We now evaluate our model. First, we generate the ratings for each user and item pair on the test set and then we calculate the error.
results = model.evaluate((test.user_id, test.item_id), test.rating, batch_size=1)
We have some results from different settings. Remember that the errors are measured based on [1, .., 5] rating scale.
#20 hidden factors
20000/20000 [==============================] - 54s 3ms/sample - loss: 1.6322 - mae: 0.9582 - mse: 1.6322
#10 hidden factors
20000/20000 [==============================] - 53s 3ms/sample - loss: 1.1858 - mae: 0.8259 - mse: 1.1858
#5 hidden factors
20000/20000 [==============================] - 52s 3ms/sample - loss: 0.9430 - mae: 0.7500 - mse: 0.9430
Learnt Embedding
We now can obtain two embedding matrices for users and items.

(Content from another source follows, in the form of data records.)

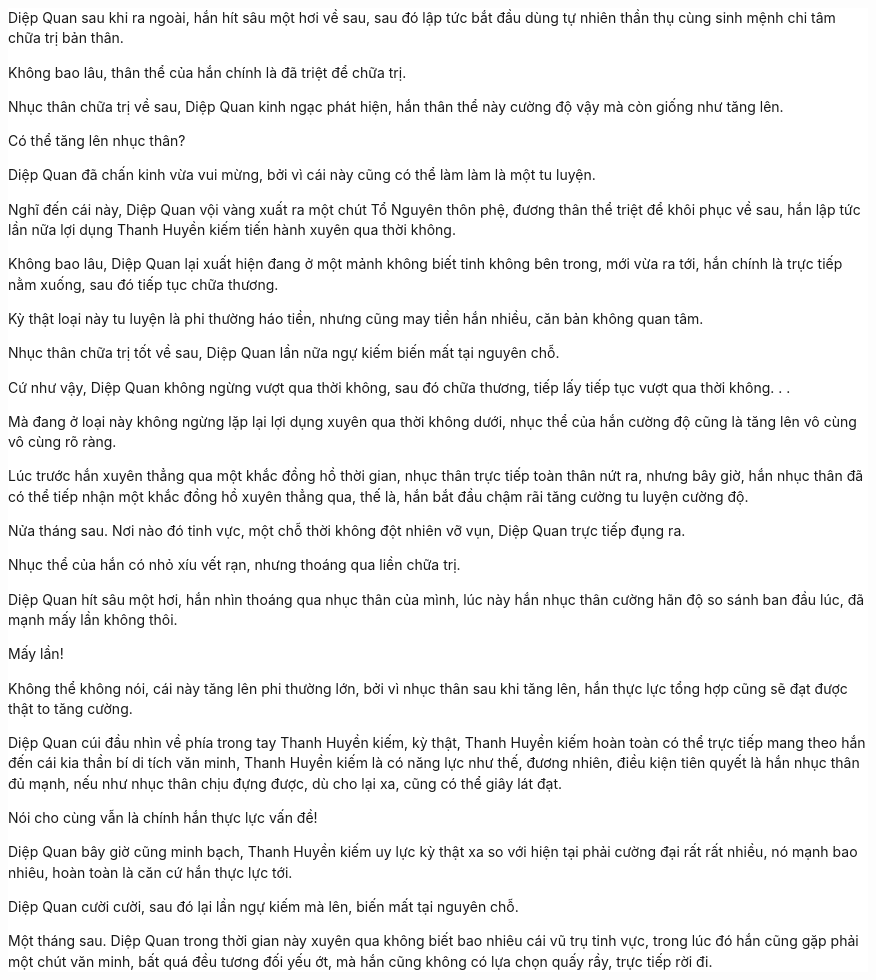 Diệp Quan sau khi ra ngoài, hắn hít sâu một hơi về sau, sau đó lập tức bắt đầu dùng tự nhiên thần thụ cùng sinh mệnh chi tâm chữa trị bản thân.

Không bao lâu, thân thể của hắn chính là đã triệt để chữa trị.

Nhục thân chữa trị về sau, Diệp Quan kinh ngạc phát hiện, hắn thân thể này cường độ vậy mà còn giống như tăng lên.

Có thể tăng lên nhục thân?

Diệp Quan đã chấn kinh vừa vui mừng, bởi vì cái này cũng có thể làm làm là một tu luyện.

Nghĩ đến cái này, Diệp Quan vội vàng xuất ra một chút Tổ Nguyên thôn phệ, đương thân thể triệt để khôi phục về sau, hắn lập tức lần nữa lợi dụng Thanh Huyền kiếm tiến hành xuyên qua thời không.

Không bao lâu, Diệp Quan lại xuất hiện đang ở một mảnh không biết tinh không bên trong, mới vừa ra tới, hắn chính là trực tiếp nằm xuống, sau đó tiếp tục chữa thương.

Kỳ thật loại này tu luyện là phi thường háo tiền, nhưng cũng may tiền hắn nhiều, căn bản không quan tâm.

Nhục thân chữa trị tốt về sau, Diệp Quan lần nữa ngự kiếm biến mất tại nguyên chỗ.

Cứ như vậy, Diệp Quan không ngừng vượt qua thời không, sau đó chữa thương, tiếp lấy tiếp tục vượt qua thời không. . .

Mà đang ở loại này không ngừng lặp lại lợi dụng xuyên qua thời không dưới, nhục thể của hắn cường độ cũng là tăng lên vô cùng vô cùng rõ ràng.

Lúc trước hắn xuyên thẳng qua một khắc đồng hồ thời gian, nhục thân trực tiếp toàn thân nứt ra, nhưng bây giờ, hắn nhục thân đã có thể tiếp nhận một khắc đồng hồ xuyên thẳng qua, thế là, hắn bắt đầu chậm rãi tăng cường tu luyện cường độ.

Nửa tháng sau. Nơi nào đó tinh vực, một chỗ thời không đột nhiên vỡ vụn, Diệp Quan trực tiếp đụng ra.

Nhục thể của hắn có nhỏ xíu vết rạn, nhưng thoáng qua liền chữa trị.

Diệp Quan hít sâu một hơi, hắn nhìn thoáng qua nhục thân của mình, lúc này hắn nhục thân cường hãn độ so sánh ban đầu lúc, đã mạnh mấy lần không thôi.

Mấy lần!

Không thể không nói, cái này tăng lên phi thường lớn, bởi vì nhục thân sau khi tăng lên, hắn thực lực tổng hợp cũng sẽ đạt được thật to tăng cường.

Diệp Quan cúi đầu nhìn về phía trong tay Thanh Huyền kiếm, kỳ thật, Thanh Huyền kiếm hoàn toàn có thể trực tiếp mang theo hắn đến cái kia thần bí di tích văn minh, Thanh Huyền kiếm là có năng lực như thế, đương nhiên, điều kiện tiên quyết là hắn nhục thân đủ mạnh, nếu như nhục thân chịu đựng được, dù cho lại xa, cũng có thể giây lát đạt.

Nói cho cùng vẫn là chính hắn thực lực vấn đề!

Diệp Quan bây giờ cũng minh bạch, Thanh Huyền kiếm uy lực kỳ thật xa so với hiện tại phải cường đại rất rất nhiều, nó mạnh bao nhiêu, hoàn toàn là căn cứ hắn thực lực tới.

Diệp Quan cười cười, sau đó lại lần ngự kiếm mà lên, biến mất tại nguyên chỗ.

Một tháng sau. Diệp Quan trong thời gian này xuyên qua không biết bao nhiêu cái vũ trụ tinh vực, trong lúc đó hắn cũng gặp phải một chút văn minh, bất quá đều tương đối yếu ớt, mà hắn cũng không có lựa chọn quấy rầy, trực tiếp rời đi.
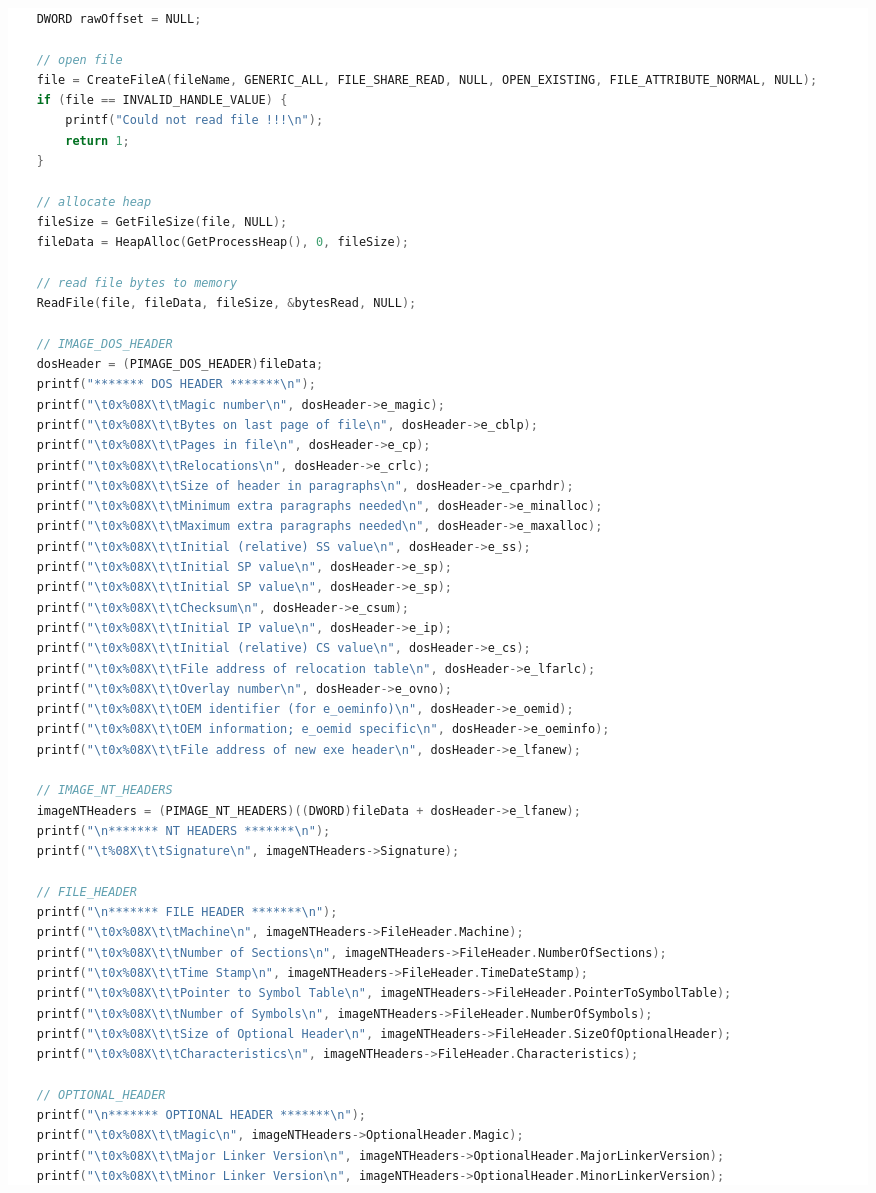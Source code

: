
 ```cpp
	DWORD rawOffset = NULL;

	// open file
	file = CreateFileA(fileName, GENERIC_ALL, FILE_SHARE_READ, NULL, OPEN_EXISTING, FILE_ATTRIBUTE_NORMAL, NULL);
	if (file == INVALID_HANDLE_VALUE) {
		printf("Could not read file !!!\n");
		return 1;
	}
	
	// allocate heap
	fileSize = GetFileSize(file, NULL);
	fileData = HeapAlloc(GetProcessHeap(), 0, fileSize);
	
	// read file bytes to memory
	ReadFile(file, fileData, fileSize, &bytesRead, NULL);

	// IMAGE_DOS_HEADER
	dosHeader = (PIMAGE_DOS_HEADER)fileData;
	printf("******* DOS HEADER *******\n");
	printf("\t0x%08X\t\tMagic number\n", dosHeader->e_magic);
	printf("\t0x%08X\t\tBytes on last page of file\n", dosHeader->e_cblp);
	printf("\t0x%08X\t\tPages in file\n", dosHeader->e_cp);
	printf("\t0x%08X\t\tRelocations\n", dosHeader->e_crlc);
	printf("\t0x%08X\t\tSize of header in paragraphs\n", dosHeader->e_cparhdr);
	printf("\t0x%08X\t\tMinimum extra paragraphs needed\n", dosHeader->e_minalloc);
	printf("\t0x%08X\t\tMaximum extra paragraphs needed\n", dosHeader->e_maxalloc);
	printf("\t0x%08X\t\tInitial (relative) SS value\n", dosHeader->e_ss);
	printf("\t0x%08X\t\tInitial SP value\n", dosHeader->e_sp);
	printf("\t0x%08X\t\tInitial SP value\n", dosHeader->e_sp);
	printf("\t0x%08X\t\tChecksum\n", dosHeader->e_csum);
	printf("\t0x%08X\t\tInitial IP value\n", dosHeader->e_ip);
	printf("\t0x%08X\t\tInitial (relative) CS value\n", dosHeader->e_cs);
	printf("\t0x%08X\t\tFile address of relocation table\n", dosHeader->e_lfarlc);
	printf("\t0x%08X\t\tOverlay number\n", dosHeader->e_ovno);
	printf("\t0x%08X\t\tOEM identifier (for e_oeminfo)\n", dosHeader->e_oemid);
	printf("\t0x%08X\t\tOEM information; e_oemid specific\n", dosHeader->e_oeminfo);
	printf("\t0x%08X\t\tFile address of new exe header\n", dosHeader->e_lfanew);

	// IMAGE_NT_HEADERS
	imageNTHeaders = (PIMAGE_NT_HEADERS)((DWORD)fileData + dosHeader->e_lfanew);
	printf("\n******* NT HEADERS *******\n");
	printf("\t%08X\t\tSignature\n", imageNTHeaders->Signature);
	
	// FILE_HEADER
	printf("\n******* FILE HEADER *******\n");
	printf("\t0x%08X\t\tMachine\n", imageNTHeaders->FileHeader.Machine);
	printf("\t0x%08X\t\tNumber of Sections\n", imageNTHeaders->FileHeader.NumberOfSections);
	printf("\t0x%08X\t\tTime Stamp\n", imageNTHeaders->FileHeader.TimeDateStamp);
	printf("\t0x%08X\t\tPointer to Symbol Table\n", imageNTHeaders->FileHeader.PointerToSymbolTable);
	printf("\t0x%08X\t\tNumber of Symbols\n", imageNTHeaders->FileHeader.NumberOfSymbols);
	printf("\t0x%08X\t\tSize of Optional Header\n", imageNTHeaders->FileHeader.SizeOfOptionalHeader);
	printf("\t0x%08X\t\tCharacteristics\n", imageNTHeaders->FileHeader.Characteristics);

	// OPTIONAL_HEADER
	printf("\n******* OPTIONAL HEADER *******\n");
	printf("\t0x%08X\t\tMagic\n", imageNTHeaders->OptionalHeader.Magic);
	printf("\t0x%08X\t\tMajor Linker Version\n", imageNTHeaders->OptionalHeader.MajorLinkerVersion);
	printf("\t0x%08X\t\tMinor Linker Version\n", imageNTHeaders->OptionalHeader.MinorLinkerVersion);
```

movie_embedding_learnt = model.get_layer(name='Movie-Embedding').get_weights()[0]
pd.DataFrame(movie_embedding_learnt).describe()
0 | 1 | 2 | 3 | 4 | |
---|---|---|---|---|---|
count | 1683.000000 | 1683.000000 | 1683.000000 | 1683.000000 | 1683.000000 |
mean | 0.774399 | 0.679642 | -0.713351 | 0.731147 | 0.647028 |
std | 0.504034 | 0.491500 | 0.561679 | 0.464591 | 0.519102 |
min | -2.043083 | -0.980162 | -3.440306 | -1.761205 | -1.063968 |
25% | 0.441313 | 0.367185 | -1.112636 | 0.425561 | 0.278499 |
50% | 0.772326 | 0.683421 | -0.722607 | 0.723500 | 0.656169 |
75% | 1.096993 | 1.008840 | -0.337775 | 1.020044 | 1.019403 |
max | 2.922819 | 2.663551 | 1.664768 | 2.312259 | 2.171595 |
user_embedding_learnt = model.get_layer(name='User-Embedding').get_weights()[0]
array([[ 0.178934 , 0.98884964, -1.4177339 , 0.50673306, 1.2531797 ],
[ 0.41552344, 0.9153664 , -1.280103 , 0.88151026, 1.0151937 ],
[ 0.11478277, 0.41585183, -0.57295203, 1.4692334 , 1.3177701 ],
...,
[ 1.1516297 , 1.072977 , -0.47597128, 1.1390864 , 1.0125358 ],
[-0.09381651, 1.7068275 , -0.5006427 , 1.7247322 , 0.05102845],
[ 0.02292876, -0.01486804, 0.02708695, 0.04261862, 0.02596695]],
dtype=float32)
How to Recommend?
I believe beginners will have a doubt about why we are creating these matrices. What is the use of these matrices we have spent so much time understanding?
To recommend top n
items to a user is simple now. We take the embedding vector of the user and do a dot product with all the embedding vectors of movies and get the top
n
largest values. The following code returns the top 5 most relevant movie ids.
def recommend(user_id, number_of_movies=5):
movies = user_embedding_learnt[user_id]@movie_embedding_learnt.T
mids = np.argpartition(movies, -number_of_movies)[-number_of_movies:]
return mids
Now, we recommend 5 movies (ids) for user_id=1
recommend(user_id=1)
#array([1466, 1305, 1388, 1535, 1448])
Conclusion
This post revisits a simple recommender system with matrix factorization using Keras. Nevertheless, embedding matrices have some negative values. There are some applications which require that the learnt embeddings be non-negative which we will address in another post.
Great article very interesting I do have a few questions though. Firstly why did you have to use the reindex what difference does it make to the results and wouldn’t that affect how it matches up to the actual movies dataset. Also, I wanted to ask why you used the dot product for the matrix factorization rather than multiplication. Thank you.
Q1: The reindexing is to make it consistent with the python indexing convention which starts from 0 rather than 1 so that it can avoid possible errors.
Q2: We need to compare a number to a number, i.e. rating value ( 5 stars) to predicted value (4.x something) for each user to each movie. So Dot product generates a number and applies for 2 vectors, while matrix multiplication does not serve that purpose.